> _Your instructions_: This exercise asks for every line of the material that contains the word "Handschuhe".

* * *

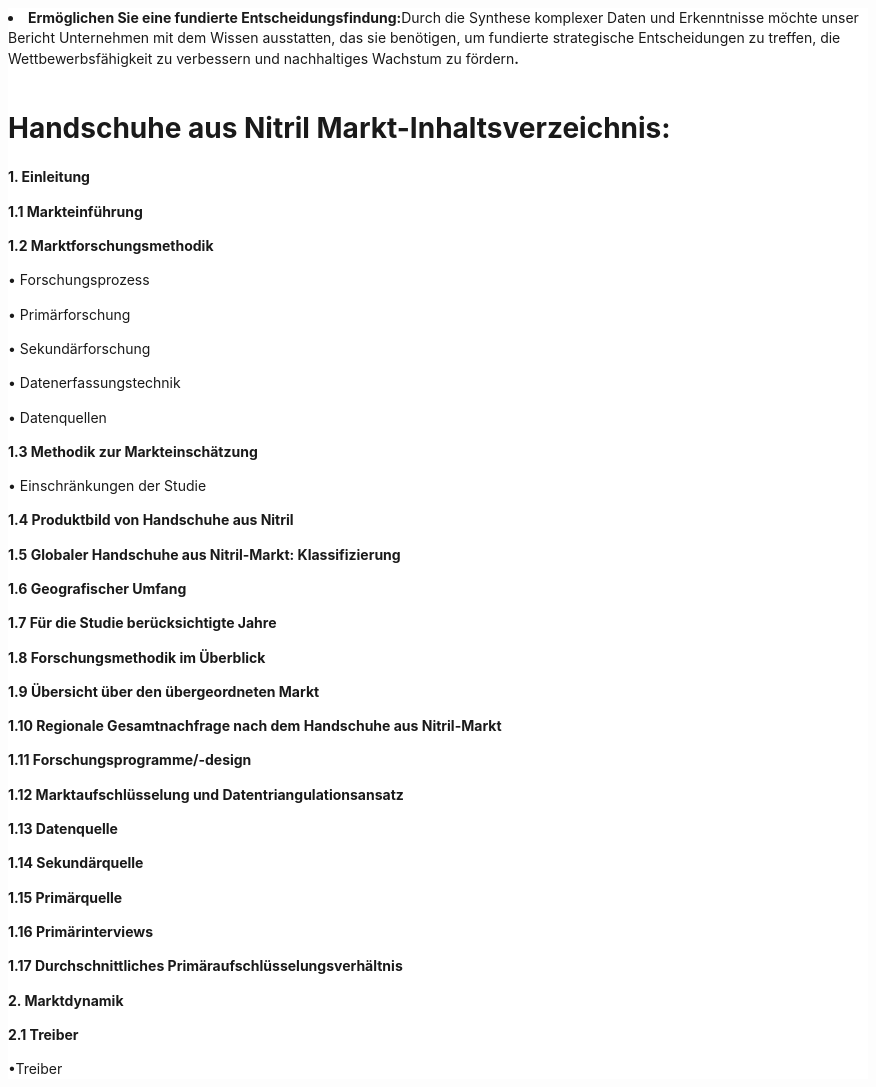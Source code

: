   <li><strong>Ermöglichen Sie eine fundierte Entscheidungsfindung:</strong>Durch die Synthese komplexer Daten und Erkenntnisse möchte unser Bericht Unternehmen mit dem Wissen ausstatten, das sie benötigen, um fundierte strategische Entscheidungen zu treffen, die Wettbewerbsfähigkeit zu verbessern und nachhaltiges Wachstum zu fördern<strong>.</strong></li>
</ul>

# <strong>Handschuhe aus Nitril Markt-Inhaltsverzeichnis:</strong>

<strong>1. Einleitung</strong>

<strong>1.1 Markteinführung</strong>

<strong>1.2 Marktforschungsmethodik</strong>

• Forschungsprozess

• Primärforschung

• Sekundärforschung

• Datenerfassungstechnik

• Datenquellen

<strong>1.3 Methodik zur Markteinschätzung</strong>

• Einschränkungen der Studie

<strong>1.4 Produktbild von Handschuhe aus Nitril</strong>

<strong>1.5 Globaler Handschuhe aus Nitril-Markt: Klassifizierung</strong>

<strong>1.6 Geografischer Umfang</strong>

<strong>1.7 Für die Studie berücksichtigte Jahre</strong>

<strong>1.8 Forschungsmethodik im Überblick</strong>

<strong>1.9 Übersicht über den übergeordneten Markt</strong>

<strong>1.10 Regionale Gesamtnachfrage nach dem Handschuhe aus Nitril-Markt</strong>

<strong>1.11 Forschungsprogramme/-design</strong>

<strong>1.12 Marktaufschlüsselung und Datentriangulationsansatz</strong>

<strong>1.13 Datenquelle</strong>

<strong>1.14 Sekundärquelle</strong>

<strong>1.15 Primärquelle</strong>

<strong>1.16 Primärinterviews</strong>

<strong>1.17 Durchschnittliches Primäraufschlüsselungsverhältnis</strong>

<strong>2. Marktdynamik</strong>

<strong>2.1 Treiber</strong>

•Treiber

* * *

> _Solved exercise_:
# <strong>Handschuhe aus Nitril Markt-Inhaltsverzeichnis:</strong>
<strong>1.4 Produktbild von Handschuhe aus Nitril</strong>
<strong>1.5 Globaler Handschuhe aus Nitril-Markt: Klassifizierung</strong>
<strong>1.10 Regionale Gesamtnachfrage nach dem Handschuhe aus Nitril-Markt</strong>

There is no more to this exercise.